In the past month or two I've been teaching myself about electronics from the ground up with various textbooks (mainly Grob's Basic Electronics). But I'm stumped when it comes to potentiometers/voltage dividers. The concept of reducing voltage, especially through resistors, doesn't make any sense to me. I was under the impression that resistance only affects current, not voltage. But apparently pots are the exception to this rule... I just don't understand why.

EDIT: I should mention that I understand the mathematics. My question pertains to how a pot actually works.

 

How about two resistors?
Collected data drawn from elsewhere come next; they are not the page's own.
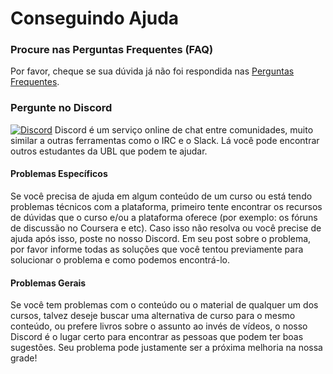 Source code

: # Conseguindo Ajuda

### Procure nas Perguntas Frequentes (FAQ)

Por favor, cheque se sua dúvida já não foi respondida nas [Perguntas Frequentes](https://github.com/Universidade-Livre/ciencia-da-computacao/blob/main/FAQ.md).

### Pergunte no Discord

[![Discord](https://img.shields.io/discord/866378348368625704.svg?label=&logo=discord&logoColor=ffffff&color=7389D8&labelColor=6A7EC2)](https://discord.gg/wymGhmf7BT) Discord é um serviço online de chat entre comunidades, muito similar a outras ferramentas como o IRC e o Slack. Lá você pode encontrar outros estudantes da UBL que podem te ajudar.

#### Problemas Específicos

Se você precisa de ajuda em algum conteúdo de um curso ou está tendo problemas técnicos com a plataforma, primeiro tente encontrar os recursos de dúvidas que o curso e/ou a plataforma oferece (por exemplo: os fóruns de discussão no Coursera e etc). Caso isso não resolva ou você precise de ajuda após isso, poste no nosso Discord. Em seu post sobre o problema, por favor informe todas as soluções que você tentou previamente para solucionar o problema e como podemos encontrá-lo.

#### Problemas Gerais

Se você tem problemas com o conteúdo ou o material de qualquer um dos cursos, talvez deseje buscar uma alternativa de curso para o mesmo conteúdo, ou prefere livros sobre o assunto ao invés de vídeos, o nosso Discord é o lugar certo para encontrar as pessoas que podem ter boas sugestões. Seu problema pode justamente ser a próxima melhoria na nossa grade!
That is all a pot is, and circuits use 2 resistors all the time to create voltages.

If you have two resistors, the total controls current to a set level. Then Ohm's Law (if you haven't learned it yet you need to) will tell you what the voltage is on one of the resistors based on the current.

 

assume that pot is in some position (maybe about half the turn, does not really matter).
suppose top portion is R1 (portion from one end to wiper).
then the remainder is R2 (portion from wiper to other end).

when you turn pot backwards, wiper gets closer to end2 so R2 is smaller.
at the same time wiper is further from end1 so R1 is larger.
but R1+R2=R=const.

also since we are dealing with voltage (circuit is called "voltage divider"), then any 'disturbance' such as current drawn by load shall be negligible.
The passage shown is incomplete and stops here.